GUATEMALA - Le cas Gerardi : toujours sans réponse. L’enquête sur l’assassinat de Mgr Juan Gerardi est jalonnée de scandales, d’exils et de menaces

Paul Jeffrey

mardi 1er février 2000, mis en ligne par Dial

Au cours de sa campagne électorale, le nouveau président du Guatemala, Alfonso Portillo, qui appartient au même parti que l’ancien dictateur Ríos Montt (lequel vient de se voir confier la présidence du Congrès), s’est engagé à faire la clarté sur l’assassinat de Mgr Juan Gerardi (cf. DIAL D 2219 et 2259), qui eut lieu le 26 avril 1998, soit deux jours après qu’il eût présenté publiquement le rapport Guatemala : jamais plus sur les violations des droits humains qui sévirent pendant la guerre. L’avenir dira ce que vaut cette promesse du candidat devenu président. L’enquête sur cet assassinat s’est déroulée jusqu’à présent d’une manière telle que la justice a été systématiquement entravée. Des membres des forces de sécurité restent l’objet de tous les soupçons. Article de Paul Jeffrey, paru dans Noticias Aliadas, 29 novembre 1999.


Trois ans après la fin de la guerre entre Guatémaltèques, la question de savoir qui a tué l’un des grands pacificateurs du pays, l’évêque catholique Juan Gerardi, reste sans réponse, ce qui laisse planer un doute : le pays a-t-il réellement dépassé son passé de violence ?

Gerardi fut brutalement assassiné le 16 avril 1998, peu après avoir publié un rapport montrant avec précision les responsables de la violence pendant les 36 années de guerre civile au Guatemala, qui s’est achevée par les accords de paix signés en décembre 1996 entre le gouvernement et la guérilla de gauche.

Guatemala : jamais plus, le rapport de 1400 pages patronné par l’Église catholique, établit que les militaires sont responsables de la majorité des 150 000 morts et des 50 000 disparus.

Le chemin pour résoudre l’assassinat de l’évêque a été tortueux, ressemblant par moment davantage à une série TV qu’à l’enquête sur une mort.
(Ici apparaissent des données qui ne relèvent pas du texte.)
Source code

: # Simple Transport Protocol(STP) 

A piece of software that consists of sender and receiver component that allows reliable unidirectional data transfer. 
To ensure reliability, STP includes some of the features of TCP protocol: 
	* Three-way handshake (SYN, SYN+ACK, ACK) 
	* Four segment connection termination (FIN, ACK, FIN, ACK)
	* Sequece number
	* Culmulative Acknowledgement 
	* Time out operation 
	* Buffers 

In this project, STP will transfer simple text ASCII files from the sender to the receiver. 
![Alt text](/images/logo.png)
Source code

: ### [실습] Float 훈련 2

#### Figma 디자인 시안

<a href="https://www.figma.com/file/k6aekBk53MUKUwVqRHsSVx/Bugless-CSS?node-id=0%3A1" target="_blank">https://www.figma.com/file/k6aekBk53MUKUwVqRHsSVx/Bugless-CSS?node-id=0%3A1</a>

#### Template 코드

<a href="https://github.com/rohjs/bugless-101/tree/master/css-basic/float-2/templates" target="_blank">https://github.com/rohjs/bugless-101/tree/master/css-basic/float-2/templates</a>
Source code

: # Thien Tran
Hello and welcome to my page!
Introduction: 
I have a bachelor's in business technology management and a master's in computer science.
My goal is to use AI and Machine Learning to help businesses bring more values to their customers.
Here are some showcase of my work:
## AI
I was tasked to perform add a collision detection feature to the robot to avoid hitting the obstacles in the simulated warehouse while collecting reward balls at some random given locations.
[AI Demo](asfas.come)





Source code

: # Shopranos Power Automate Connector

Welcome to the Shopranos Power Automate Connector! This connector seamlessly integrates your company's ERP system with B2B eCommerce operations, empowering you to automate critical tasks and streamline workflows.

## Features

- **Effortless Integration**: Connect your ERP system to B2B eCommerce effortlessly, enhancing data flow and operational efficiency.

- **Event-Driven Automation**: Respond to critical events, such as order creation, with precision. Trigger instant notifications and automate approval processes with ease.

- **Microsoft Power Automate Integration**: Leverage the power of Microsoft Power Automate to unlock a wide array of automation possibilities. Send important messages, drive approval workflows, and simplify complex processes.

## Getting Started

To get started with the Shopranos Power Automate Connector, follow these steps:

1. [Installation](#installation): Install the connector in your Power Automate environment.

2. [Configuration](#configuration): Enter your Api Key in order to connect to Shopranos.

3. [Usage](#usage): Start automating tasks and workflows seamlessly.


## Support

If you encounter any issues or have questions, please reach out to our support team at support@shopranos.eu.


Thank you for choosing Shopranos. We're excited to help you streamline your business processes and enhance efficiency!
La liste des personnes concernées est en train de diminuer, car plusieurs d’entre elles ont abandonné le pays ces derniers mois.

Le chauffeur de taxi Diego Méndez a fui au Canada en février, après avoir témoigné qu’il a vu un véhicule militaire devant la maison de Gerardi la nuit du crime. Presque un mois plus tard, le deuxième juge en charge de l’affaire, Henry Monroy, a suivi le chemin de l’exil de Méndez au Canada, après avoir reçu des menaces de mort. Le premier juge avait renoncé fin janvier, accusé de partialité.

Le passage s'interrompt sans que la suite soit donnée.